Search code examples
nlpmle

understanding maximum likelihood in nlp


I am trying to understand what maximum likelihood in NLP is. I was looking at this presntation:

http://www.phontron.com/slides/nlp-programming-en-01-unigramlm.pdf (page 9)

and I saw the same equation in Foundations of Statistical Language Processing by Manning and Schütze.

Now, the way I understand MLE it is about this:

I know the outcome of an experiment, I know the underlying distribution, but I dont know the probability for a single event. MLE helps me find the probability (or more general an unknown parameter) by finding the value for the probability that is most likely given my observations.

So MLE tells me, that the probability of observing some event is the highest, when the probability for any single event is x.

Now if that is true, why is there no sight of calculus on that slide? Why is the MLE in this case calculated by a simple fraction? I don't see what this has to do with MLE?

I thought, MLE was a maximization problem...?


Solution

  • MLE is indeed a maximization problem.
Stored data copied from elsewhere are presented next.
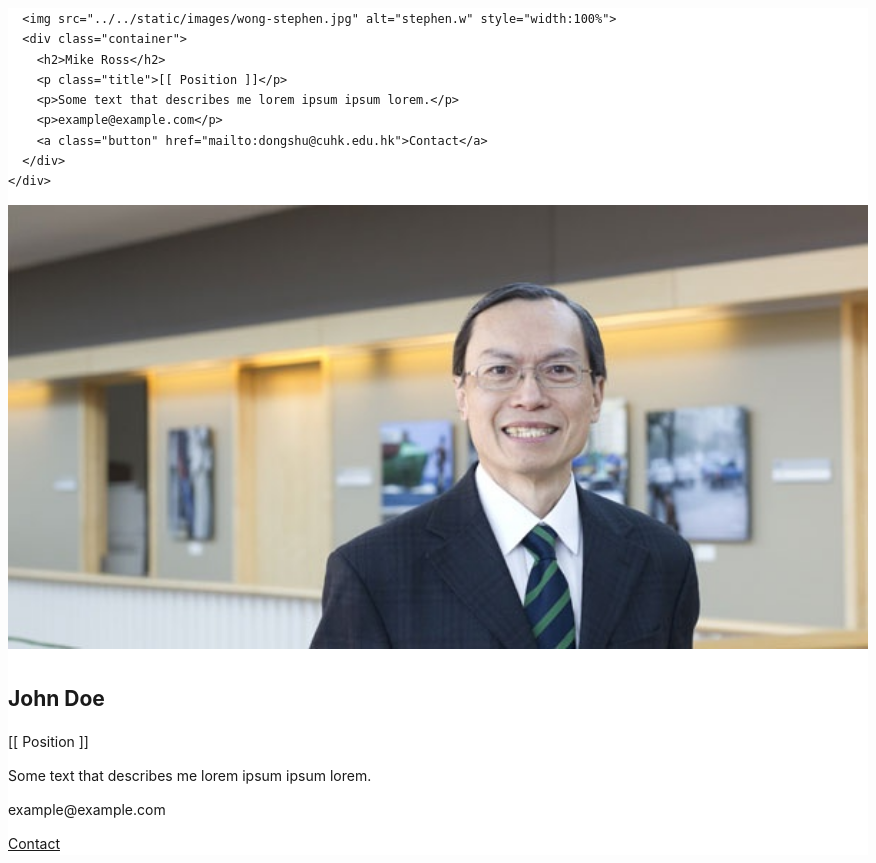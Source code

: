       <img src="../../static/images/wong-stephen.jpg" alt="stephen.w" style="width:100%">
      <div class="container">
        <h2>Mike Ross</h2>
        <p class="title">[[ Position ]]</p>
        <p>Some text that describes me lorem ipsum ipsum lorem.</p>
        <p>example@example.com</p>
        <a class="button" href="mailto:dongshu@cuhk.edu.hk">Contact</a>
      </div>
    </div>
  </div>
  
  <div class="column">
    <div class="card">
      <img src="../../static/images/wong-kenneth.jpg" alt="kenneth.w" style="width:100%">
      <div class="container">
        <h2>John Doe</h2>
        <p class="title">[[ Position ]]</p>
        <p>Some text that describes me lorem ipsum ipsum lorem.</p>
        <p>example@example.com</p>
        <a class="button" href="mailto:dongshu@cuhk.edu.hk">Contact</a>
      </div>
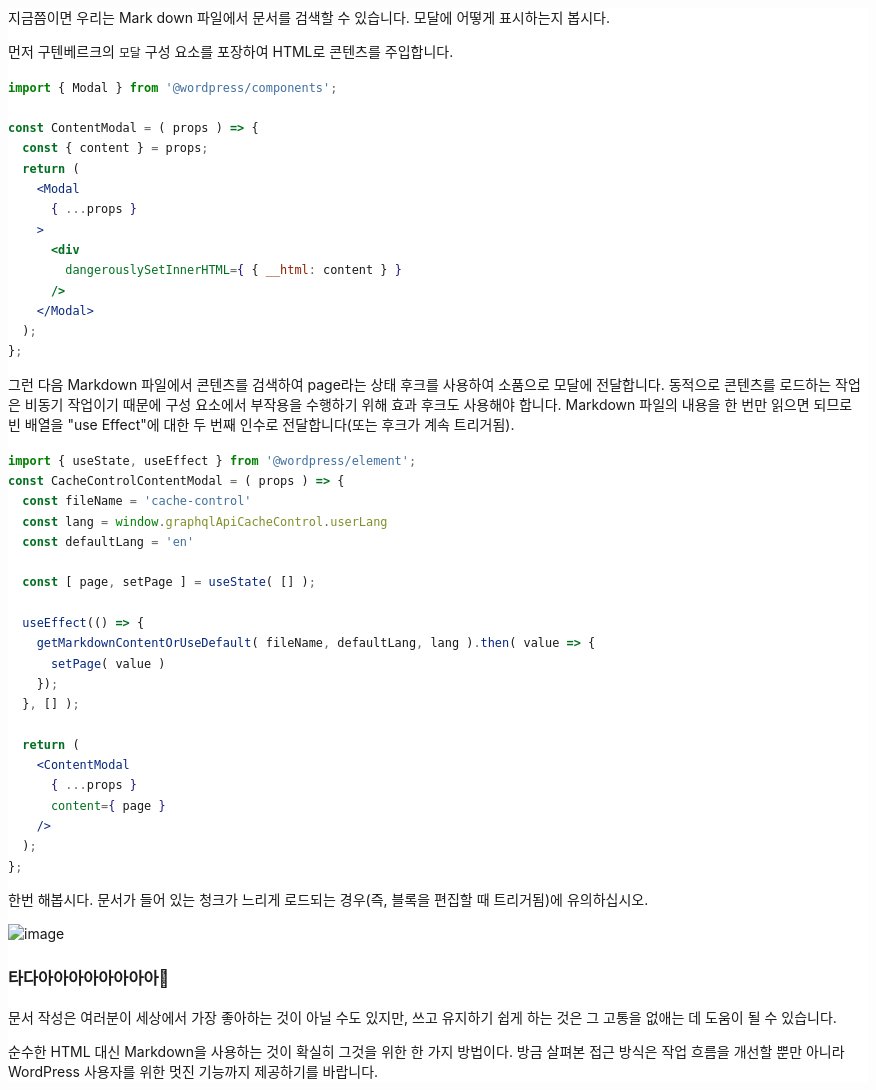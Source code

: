 지금쯤이면 우리는 Mark down 파일에서 문서를 검색할 수 있습니다. 모달에 어떻게 표시하는지 봅시다.

먼저 구텐베르크의 `모달` 구성 요소를 포장하여 HTML로 콘텐츠를 주입합니다.

```jsx
import { Modal } from '@wordpress/components';
 
const ContentModal = ( props ) => {
  const { content } = props;
  return (
    <Modal 
      { ...props }
    >
      <div
        dangerouslySetInnerHTML={ { __html: content } }
      />
    </Modal>
  );
};
```

그런 다음 Markdown 파일에서 콘텐츠를 검색하여 page라는 상태 후크를 사용하여 소품으로 모달에 전달합니다. 동적으로 콘텐츠를 로드하는 작업은 비동기 작업이기 때문에 구성 요소에서 부작용을 수행하기 위해 효과 후크도 사용해야 합니다. Markdown 파일의 내용을 한 번만 읽으면 되므로 빈 배열을 "use Effect"에 대한 두 번째 인수로 전달합니다(또는 후크가 계속 트리거됨).

```jsx
import { useState, useEffect } from '@wordpress/element'; 
const CacheControlContentModal = ( props ) => {
  const fileName = 'cache-control'
  const lang = window.graphqlApiCacheControl.userLang
  const defaultLang = 'en'
 
  const [ page, setPage ] = useState( [] );
 
  useEffect(() => {
    getMarkdownContentOrUseDefault( fileName, defaultLang, lang ).then( value => {
      setPage( value )
    });
  }, [] );
 
  return (
    <ContentModal
      { ...props }
      content={ page }
    />
  );
};
```

한번 해봅시다. 문서가 들어 있는 청크가 느리게 로드되는 경우(즉, 블록을 편집할 때 트리거됨)에 유의하십시오.

![image](https://i2.wp.com/css-tricks.com/wp-content/uploads/2020/09/TU3ftj9Q.gif?resize=1018%2C722&ssl=1)

### 타다아아아아아아아아🎉

문서 작성은 여러분이 세상에서 가장 좋아하는 것이 아닐 수도 있지만, 쓰고 유지하기 쉽게 하는 것은 그 고통을 없애는 데 도움이 될 수 있습니다.

순수한 HTML 대신 Markdown을 사용하는 것이 확실히 그것을 위한 한 가지 방법이다. 방금 살펴본 접근 방식은 작업 흐름을 개선할 뿐만 아니라 WordPress 사용자를 위한 멋진 기능까지 제공하기를 바랍니다.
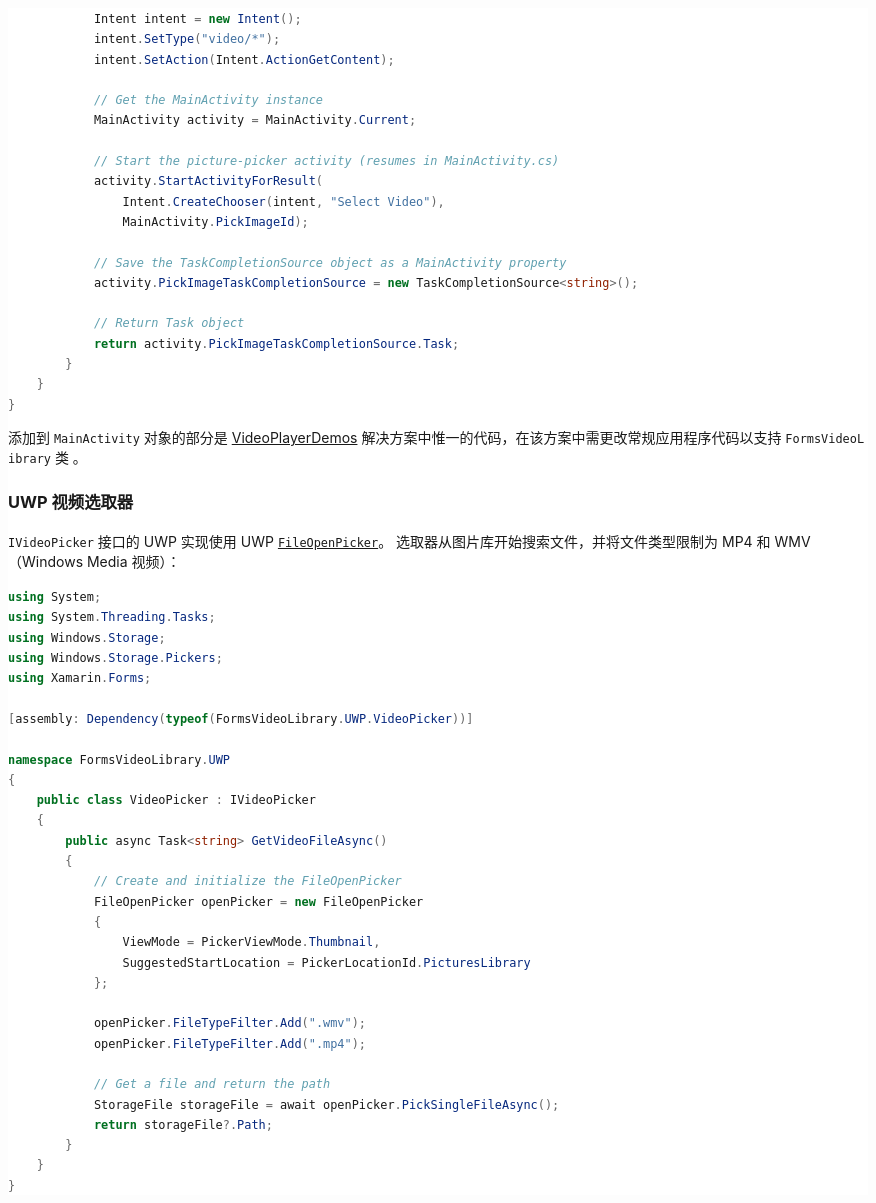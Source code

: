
 ```csharp
            Intent intent = new Intent();
            intent.SetType("video/*");
            intent.SetAction(Intent.ActionGetContent);

            // Get the MainActivity instance
            MainActivity activity = MainActivity.Current;

            // Start the picture-picker activity (resumes in MainActivity.cs)
            activity.StartActivityForResult(
                Intent.CreateChooser(intent, "Select Video"),
                MainActivity.PickImageId);

            // Save the TaskCompletionSource object as a MainActivity property
            activity.PickImageTaskCompletionSource = new TaskCompletionSource<string>();

            // Return Task object
            return activity.PickImageTaskCompletionSource.Task;
        }
    }
}
```

添加到 `MainActivity` 对象的部分是 [VideoPlayerDemos](https://docs.microsoft.com/samples/xamarin/xamarin-forms-samples/customrenderers-videoplayerdemos) 解决方案中惟一的代码，在该方案中需更改常规应用程序代码以支持 `FormsVideoLibrary` 类  。

### <a name="the-uwp-video-picker"></a>UWP 视频选取器

`IVideoPicker` 接口的 UWP 实现使用 UWP [`FileOpenPicker`](/uwp/api/Windows.Storage.Pickers.FileOpenPicker/)。 选取器从图片库开始搜索文件，并将文件类型限制为 MP4 和 WMV（Windows Media 视频）：

```csharp
using System;
using System.Threading.Tasks;
using Windows.Storage;
using Windows.Storage.Pickers;
using Xamarin.Forms;

[assembly: Dependency(typeof(FormsVideoLibrary.UWP.VideoPicker))]

namespace FormsVideoLibrary.UWP
{
    public class VideoPicker : IVideoPicker
    {
        public async Task<string> GetVideoFileAsync()
        {
            // Create and initialize the FileOpenPicker
            FileOpenPicker openPicker = new FileOpenPicker
            {
                ViewMode = PickerViewMode.Thumbnail,
                SuggestedStartLocation = PickerLocationId.PicturesLibrary
            };

            openPicker.FileTypeFilter.Add(".wmv");
            openPicker.FileTypeFilter.Add(".mp4");

            // Get a file and return the path
            StorageFile storageFile = await openPicker.PickSingleFileAsync();
            return storageFile?.Path;
        }
    }
}
```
In the slides, they skipped over the calculations and just indicated the result of the MLE. If you want to see the full derivation, you can look at page 3 here for example http://statweb.stanford.edu/~susan/courses/s200/lectures/lect11.pdf

    This link explains how to find Maximum Likelihood Estimator of parameters of multinomial distribution, and the same type of calculation also leads to the resuls you saw in the slides.

    The n in the link corresponds to c(w1,…,wi−1) from your slides (as this is the total number of cases), and x_i in link corresponds to c(w1,…,wi) from your slides (as this is the total number of the specific cases you want to count, among all the cases).